§ Material to process
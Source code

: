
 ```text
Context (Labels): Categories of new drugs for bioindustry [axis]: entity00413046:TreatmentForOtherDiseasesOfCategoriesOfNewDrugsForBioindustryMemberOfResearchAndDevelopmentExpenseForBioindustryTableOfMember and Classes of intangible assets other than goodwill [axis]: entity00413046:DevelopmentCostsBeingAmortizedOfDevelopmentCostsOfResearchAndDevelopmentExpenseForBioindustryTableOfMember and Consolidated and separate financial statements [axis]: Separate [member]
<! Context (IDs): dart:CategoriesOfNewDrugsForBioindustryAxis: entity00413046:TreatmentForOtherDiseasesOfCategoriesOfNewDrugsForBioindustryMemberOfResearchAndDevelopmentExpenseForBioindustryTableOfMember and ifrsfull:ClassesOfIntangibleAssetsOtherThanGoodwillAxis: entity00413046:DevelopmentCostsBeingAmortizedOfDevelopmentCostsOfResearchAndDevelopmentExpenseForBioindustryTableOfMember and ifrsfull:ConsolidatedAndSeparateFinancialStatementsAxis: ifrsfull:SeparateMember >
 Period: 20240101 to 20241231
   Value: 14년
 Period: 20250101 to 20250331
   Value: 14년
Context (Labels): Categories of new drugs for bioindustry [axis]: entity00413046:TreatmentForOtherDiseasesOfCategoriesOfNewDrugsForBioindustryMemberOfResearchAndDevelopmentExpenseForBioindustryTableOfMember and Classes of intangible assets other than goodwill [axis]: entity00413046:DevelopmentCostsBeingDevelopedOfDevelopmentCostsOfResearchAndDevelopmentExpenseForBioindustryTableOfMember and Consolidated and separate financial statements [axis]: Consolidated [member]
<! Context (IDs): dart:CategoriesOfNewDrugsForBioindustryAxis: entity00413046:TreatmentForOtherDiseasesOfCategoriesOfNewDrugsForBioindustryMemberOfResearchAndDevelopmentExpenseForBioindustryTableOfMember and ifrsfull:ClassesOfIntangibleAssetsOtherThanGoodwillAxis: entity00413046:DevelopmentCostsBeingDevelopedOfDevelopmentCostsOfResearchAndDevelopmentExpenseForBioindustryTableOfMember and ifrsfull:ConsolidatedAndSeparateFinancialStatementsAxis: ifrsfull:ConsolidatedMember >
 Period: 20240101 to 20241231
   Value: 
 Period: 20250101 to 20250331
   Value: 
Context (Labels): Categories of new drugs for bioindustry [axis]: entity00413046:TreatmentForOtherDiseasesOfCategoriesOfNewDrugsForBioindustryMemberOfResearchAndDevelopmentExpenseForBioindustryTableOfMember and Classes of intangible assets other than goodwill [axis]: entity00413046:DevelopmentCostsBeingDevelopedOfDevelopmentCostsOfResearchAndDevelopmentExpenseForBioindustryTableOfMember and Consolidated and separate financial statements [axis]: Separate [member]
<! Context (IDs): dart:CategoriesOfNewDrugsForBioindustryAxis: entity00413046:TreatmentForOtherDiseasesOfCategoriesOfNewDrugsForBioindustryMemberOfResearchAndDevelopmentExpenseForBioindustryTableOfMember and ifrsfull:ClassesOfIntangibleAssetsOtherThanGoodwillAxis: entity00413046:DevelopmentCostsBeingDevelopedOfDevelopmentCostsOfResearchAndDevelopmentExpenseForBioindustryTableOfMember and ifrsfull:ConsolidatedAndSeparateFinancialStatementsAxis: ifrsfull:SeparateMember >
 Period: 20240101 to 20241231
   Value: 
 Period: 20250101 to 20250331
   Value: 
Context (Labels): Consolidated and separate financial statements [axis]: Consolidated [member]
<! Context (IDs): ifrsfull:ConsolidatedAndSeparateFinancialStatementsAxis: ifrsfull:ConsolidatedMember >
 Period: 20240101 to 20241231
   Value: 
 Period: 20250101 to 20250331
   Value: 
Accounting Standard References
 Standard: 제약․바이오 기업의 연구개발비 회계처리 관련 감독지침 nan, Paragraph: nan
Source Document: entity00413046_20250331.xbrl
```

§ Directions
In the entries above, identify every line with the string "Standard".

§ Exercise output
Accounting Standard References
 Standard: 제약․바이오 기업의 연구개발비 회계처리 관련 감독지침 nan, Paragraph: nan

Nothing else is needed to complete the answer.